» Saved data entries:
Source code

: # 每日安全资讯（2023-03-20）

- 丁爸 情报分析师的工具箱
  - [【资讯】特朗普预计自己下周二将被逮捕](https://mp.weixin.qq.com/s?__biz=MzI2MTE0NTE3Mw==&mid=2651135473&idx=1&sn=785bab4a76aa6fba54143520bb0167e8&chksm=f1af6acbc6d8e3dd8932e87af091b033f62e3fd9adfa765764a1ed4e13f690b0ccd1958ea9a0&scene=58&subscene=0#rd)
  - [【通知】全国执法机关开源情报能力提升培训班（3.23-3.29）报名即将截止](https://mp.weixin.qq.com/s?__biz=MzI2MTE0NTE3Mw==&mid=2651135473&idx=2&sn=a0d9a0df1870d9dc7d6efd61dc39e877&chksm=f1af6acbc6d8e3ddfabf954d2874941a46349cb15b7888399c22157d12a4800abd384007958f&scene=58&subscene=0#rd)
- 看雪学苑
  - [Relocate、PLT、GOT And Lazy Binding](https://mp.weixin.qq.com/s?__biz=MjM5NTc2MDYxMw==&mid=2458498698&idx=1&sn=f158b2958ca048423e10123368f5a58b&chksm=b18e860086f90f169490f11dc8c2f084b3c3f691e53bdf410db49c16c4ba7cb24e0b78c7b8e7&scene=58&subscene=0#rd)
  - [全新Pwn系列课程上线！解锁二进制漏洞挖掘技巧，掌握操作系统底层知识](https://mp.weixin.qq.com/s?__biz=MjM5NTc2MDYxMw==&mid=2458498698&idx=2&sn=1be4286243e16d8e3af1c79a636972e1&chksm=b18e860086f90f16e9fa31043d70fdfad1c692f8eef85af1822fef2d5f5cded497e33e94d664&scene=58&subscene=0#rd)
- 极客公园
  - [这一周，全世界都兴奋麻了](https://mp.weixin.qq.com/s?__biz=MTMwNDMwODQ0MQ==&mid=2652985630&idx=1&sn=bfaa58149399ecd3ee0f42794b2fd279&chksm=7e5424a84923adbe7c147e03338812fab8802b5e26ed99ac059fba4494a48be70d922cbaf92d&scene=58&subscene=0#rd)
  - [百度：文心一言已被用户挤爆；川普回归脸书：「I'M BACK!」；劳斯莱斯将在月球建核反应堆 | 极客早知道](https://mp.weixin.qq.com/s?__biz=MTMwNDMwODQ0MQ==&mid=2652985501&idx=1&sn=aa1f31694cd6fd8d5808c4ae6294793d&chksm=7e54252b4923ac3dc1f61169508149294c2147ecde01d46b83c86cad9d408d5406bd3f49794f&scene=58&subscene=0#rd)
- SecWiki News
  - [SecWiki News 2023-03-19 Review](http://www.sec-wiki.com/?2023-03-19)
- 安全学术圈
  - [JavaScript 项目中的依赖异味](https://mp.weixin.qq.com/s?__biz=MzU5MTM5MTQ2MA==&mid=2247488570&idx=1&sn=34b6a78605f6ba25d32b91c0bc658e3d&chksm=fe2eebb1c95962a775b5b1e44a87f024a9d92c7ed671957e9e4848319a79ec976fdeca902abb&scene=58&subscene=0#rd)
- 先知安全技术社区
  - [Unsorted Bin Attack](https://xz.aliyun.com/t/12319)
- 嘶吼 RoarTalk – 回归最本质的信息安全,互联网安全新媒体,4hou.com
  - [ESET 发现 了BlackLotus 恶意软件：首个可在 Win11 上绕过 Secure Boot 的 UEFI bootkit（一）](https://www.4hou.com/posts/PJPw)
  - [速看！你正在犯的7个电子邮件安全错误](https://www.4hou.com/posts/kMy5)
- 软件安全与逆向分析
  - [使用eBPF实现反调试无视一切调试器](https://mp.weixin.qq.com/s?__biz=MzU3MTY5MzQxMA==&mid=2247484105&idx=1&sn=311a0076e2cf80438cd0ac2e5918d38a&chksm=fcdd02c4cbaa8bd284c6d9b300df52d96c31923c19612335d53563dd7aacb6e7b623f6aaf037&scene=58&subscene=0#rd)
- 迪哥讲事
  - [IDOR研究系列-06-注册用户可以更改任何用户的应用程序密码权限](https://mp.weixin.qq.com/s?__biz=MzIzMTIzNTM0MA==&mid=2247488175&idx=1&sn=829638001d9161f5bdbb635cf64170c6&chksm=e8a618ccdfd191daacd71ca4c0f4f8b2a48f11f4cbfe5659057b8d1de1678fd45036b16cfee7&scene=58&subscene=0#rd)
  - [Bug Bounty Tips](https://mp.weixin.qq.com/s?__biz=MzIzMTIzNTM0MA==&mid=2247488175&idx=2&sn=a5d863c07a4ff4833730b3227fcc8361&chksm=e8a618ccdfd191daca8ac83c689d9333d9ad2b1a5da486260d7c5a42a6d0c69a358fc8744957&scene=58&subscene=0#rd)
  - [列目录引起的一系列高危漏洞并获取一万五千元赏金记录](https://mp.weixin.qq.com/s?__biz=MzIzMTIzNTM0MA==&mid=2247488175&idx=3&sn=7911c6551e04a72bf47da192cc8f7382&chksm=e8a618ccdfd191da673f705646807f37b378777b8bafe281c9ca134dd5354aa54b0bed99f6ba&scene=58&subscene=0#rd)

» Try it:
The answer should be exactly the lines from the one that contains "- 嘶吼 RoarTalk – 回归最本质的信息安全,互联网安全新媒体,4hou.com" through the end of the entries, both ends included, and nothing besides.

» Response:
- 嘶吼 RoarTalk – 回归最本质的信息安全,互联网安全新媒体,4hou.com
  - [ESET 发现 了BlackLotus 恶意软件：首个可在 Win11 上绕过 Secure Boot 的 UEFI bootkit（一）](https://www.4hou.com/posts/PJPw)
  - [速看！你正在犯的7个电子邮件安全错误](https://www.4hou.com/posts/kMy5)
- 软件安全与逆向分析
  - [使用eBPF实现反调试无视一切调试器](https://mp.weixin.qq.com/s?__biz=MzU3MTY5MzQxMA==&mid=2247484105&idx=1&sn=311a0076e2cf80438cd0ac2e5918d38a&chksm=fcdd02c4cbaa8bd284c6d9b300df52d96c31923c19612335d53563dd7aacb6e7b623f6aaf037&scene=58&subscene=0#rd)
- 迪哥讲事
  - [IDOR研究系列-06-注册用户可以更改任何用户的应用程序密码权限](https://mp.weixin.qq.com/s?__biz=MzIzMTIzNTM0MA==&mid=2247488175&idx=1&sn=829638001d9161f5bdbb635cf64170c6&chksm=e8a618ccdfd191daacd71ca4c0f4f8b2a48f11f4cbfe5659057b8d1de1678fd45036b16cfee7&scene=58&subscene=0#rd)
  - [Bug Bounty Tips](https://mp.weixin.qq.com/s?__biz=MzIzMTIzNTM0MA==&mid=2247488175&idx=2&sn=a5d863c07a4ff4833730b3227fcc8361&chksm=e8a618ccdfd191daca8ac83c689d9333d9ad2b1a5da486260d7c5a42a6d0c69a358fc8744957&scene=58&subscene=0#rd)
  - [列目录引起的一系列高危漏洞并获取一万五千元赏金记录](https://mp.weixin.qq.com/s?__biz=MzIzMTIzNTM0MA==&mid=2247488175&idx=3&sn=7911c6551e04a72bf47da192cc8f7382&chksm=e8a618ccdfd191da673f705646807f37b378777b8bafe281c9ca134dd5354aa54b0bed99f6ba&scene=58&subscene=0#rd)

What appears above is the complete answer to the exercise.